We drive our rental car around the bend hoping to find something a little more sheltered and surfable. What we cruise up to is a perfect peeling right that breaks for nearly 300 yards before it tapers off into a channel. It looks like one of the wave drawings I used to peer at over the shoulder of a surf addicted schoolmate in junior high. 

My dad and I paddle out first and Scott takes the camera while Danielle surveys the surroundings. A bus pauses at the stop right behind us and some children run a relay race in a fenced field across the narrow highway, but there is no one out in the water. The Indian Ocean is warm, but super salty. I can feel my eyes getting redder with each duck dive. I've always found tropical waters to be this way, but the scientific reasoning behind it, I couldn't tell you. Dad and I stop paddling once we arrive at the place where we think we saw the waves breaking from land. We won't know for sure, though, until they come back, which is a little daunting. 

The set arrives. It's a 5-6 and flawless. I think my jaw drops into the salt water right then as these foreign waves serenade us, but we are sitting too far in the channel and miss it. Once we adjust our positioning, I catch a wave that runs off without me as the balmy offshore winds waft the liquid salt at my eyes. 

Addressing the issue of the closeout at a point break wave like this is easy enough, though. All you have to do is move closer to the channel where the water is deeper and the waves will stay open longer. It's kind of like having a mechanical dial that allows you to adjust the intensity and speed of the waves you are riding. I love this option because I love a little control over something so unpredictable. Even still, a sneaker set catches us both off guard and I am forced into a back flip with my board clutched desperately between my fingers while duckdiving a wave I could have mistaken for a raging bull. 

And yet, I'm free from the fear and angst that treacherous reef breaks often bring. I feel ready to prove myself out in this new wild blue. These waves have a high demand. They want you to fly fast, they want you to stay low, they try to buck you off. 

I come in on my best ride of the day and takeover camera duty from Scott. The spray from his backside turns pop up unexpectedly behind the wave in front of him like the breath of a whale.

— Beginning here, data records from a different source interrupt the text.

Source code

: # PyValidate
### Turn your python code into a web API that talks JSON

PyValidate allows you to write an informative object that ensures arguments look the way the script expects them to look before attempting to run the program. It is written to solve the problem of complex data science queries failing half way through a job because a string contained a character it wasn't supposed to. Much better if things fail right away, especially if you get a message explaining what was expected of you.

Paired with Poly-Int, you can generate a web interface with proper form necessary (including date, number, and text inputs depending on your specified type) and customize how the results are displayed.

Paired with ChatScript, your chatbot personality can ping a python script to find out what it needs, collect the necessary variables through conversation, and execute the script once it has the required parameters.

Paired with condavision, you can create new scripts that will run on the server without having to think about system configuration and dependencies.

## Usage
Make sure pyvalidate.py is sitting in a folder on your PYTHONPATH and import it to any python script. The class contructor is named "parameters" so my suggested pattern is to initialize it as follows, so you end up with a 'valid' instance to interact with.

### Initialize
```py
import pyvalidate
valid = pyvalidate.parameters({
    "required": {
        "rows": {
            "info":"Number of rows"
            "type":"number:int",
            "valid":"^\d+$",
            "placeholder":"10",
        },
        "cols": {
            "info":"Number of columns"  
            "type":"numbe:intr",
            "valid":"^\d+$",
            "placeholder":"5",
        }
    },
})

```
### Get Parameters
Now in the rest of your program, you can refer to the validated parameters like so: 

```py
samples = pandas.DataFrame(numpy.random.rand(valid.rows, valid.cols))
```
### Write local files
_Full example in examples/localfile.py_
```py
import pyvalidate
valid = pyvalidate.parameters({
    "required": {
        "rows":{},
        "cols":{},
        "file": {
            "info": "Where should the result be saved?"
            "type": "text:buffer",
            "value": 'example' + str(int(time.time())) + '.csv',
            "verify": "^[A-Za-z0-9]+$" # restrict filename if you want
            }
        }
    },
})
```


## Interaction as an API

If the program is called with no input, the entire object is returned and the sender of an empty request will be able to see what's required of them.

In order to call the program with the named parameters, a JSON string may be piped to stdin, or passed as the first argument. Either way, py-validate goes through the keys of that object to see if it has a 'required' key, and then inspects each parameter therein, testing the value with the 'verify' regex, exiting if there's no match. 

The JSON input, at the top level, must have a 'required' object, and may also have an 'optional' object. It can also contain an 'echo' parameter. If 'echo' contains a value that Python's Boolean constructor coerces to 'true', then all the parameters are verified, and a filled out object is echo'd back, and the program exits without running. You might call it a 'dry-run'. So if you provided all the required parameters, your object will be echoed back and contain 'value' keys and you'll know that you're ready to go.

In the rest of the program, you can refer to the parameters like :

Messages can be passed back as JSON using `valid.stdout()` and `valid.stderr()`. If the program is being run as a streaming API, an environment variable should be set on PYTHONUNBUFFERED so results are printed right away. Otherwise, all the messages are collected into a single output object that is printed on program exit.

He comes in and says "It was like a surf movie out there!"

Being so far from home feels like a test of everything I've learned from surfing before and maybe everything life has taught me, too. 
{the following are screen shots from some video we shot. video to come.}

1. and 2. dad
3. and 4. dev
5. danielle
6. and 7. scott

Trip tale index:


  1. Man, that water is so blue and beautiful! I love the pictures and narrative you provided--it's like listening to your thoughts:)

  2. Loving these posts from your trip. Beautifully flowing.

  3. I know absolutely nothing about surfing but when I read your posts, I feel like I'm right there with you! Love it!

  4. Wowie! I've never surfed but your posts always make me want to try it, but until that can happen I love getting to feel like I'm living vicariously through your water-loving life.